| What the task asks |
Reproduce the entries word for word, and omit any picture you find in them.

____________

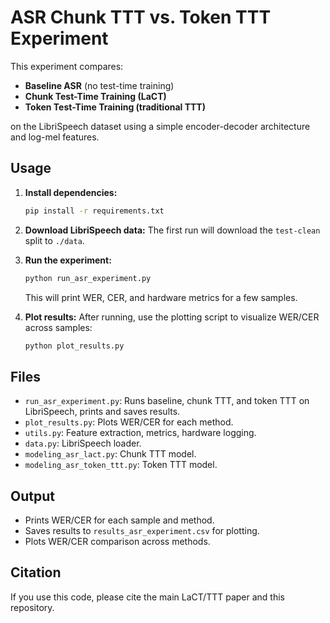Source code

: # ASR Chunk TTT vs. Token TTT Experiment

This experiment compares:
- **Baseline ASR** (no test-time training)
- **Chunk Test-Time Training (LaCT)**
- **Token Test-Time Training (traditional TTT)**

on the LibriSpeech dataset using a simple encoder-decoder architecture and log-mel features.

## Usage

1. **Install dependencies:**
   ```bash
   pip install -r requirements.txt
   ```
2. **Download LibriSpeech data:**
   The first run will download the `test-clean` split to `./data`.

3. **Run the experiment:**
   ```bash
   python run_asr_experiment.py
   ```
   This will print WER, CER, and hardware metrics for a few samples.

4. **Plot results:**
   After running, use the plotting script to visualize WER/CER across samples:
   ```bash
   python plot_results.py
   ```

## Files
- `run_asr_experiment.py`: Runs baseline, chunk TTT, and token TTT on LibriSpeech, prints and saves results.
- `plot_results.py`: Plots WER/CER for each method.
- `utils.py`: Feature extraction, metrics, hardware logging.
- `data.py`: LibriSpeech loader.
- `modeling_asr_lact.py`: Chunk TTT model.
- `modeling_asr_token_ttt.py`: Token TTT model.

## Output
- Prints WER/CER for each sample and method.
- Saves results to `results_asr_experiment.csv` for plotting.
- Plots WER/CER comparison across methods.

## Citation
If you use this code, please cite the main LaCT/TTT paper and this repository.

____________

| Output |
Source code

: # ASR Chunk TTT vs. Token TTT Experiment

This experiment compares:
- **Baseline ASR** (no test-time training)
- **Chunk Test-Time Training (LaCT)**
- **Token Test-Time Training (traditional TTT)**

on the LibriSpeech dataset using a simple encoder-decoder architecture and log-mel features.

## Usage

1. **Install dependencies:**
   ```bash
   pip install -r requirements.txt
   ```
2. **Download LibriSpeech data:**
   The first run will download the `test-clean` split to `./data`.

3. **Run the experiment:**
   ```bash
   python run_asr_experiment.py
   ```
   This will print WER, CER, and hardware metrics for a few samples.

4. **Plot results:**
   After running, use the plotting script to visualize WER/CER across samples:
   ```bash
   python plot_results.py
   ```

## Files
- `run_asr_experiment.py`: Runs baseline, chunk TTT, and token TTT on LibriSpeech, prints and saves results.
- `plot_results.py`: Plots WER/CER for each method.
- `utils.py`: Feature extraction, metrics, hardware logging.
- `data.py`: LibriSpeech loader.
- `modeling_asr_lact.py`: Chunk TTT model.
- `modeling_asr_token_ttt.py`: Token TTT model.

## Output
- Prints WER/CER for each sample and method.
- Saves results to `results_asr_experiment.csv` for plotting.
- Plots WER/CER comparison across methods.

## Citation
If you use this code, please cite the main LaCT/TTT paper and this repository.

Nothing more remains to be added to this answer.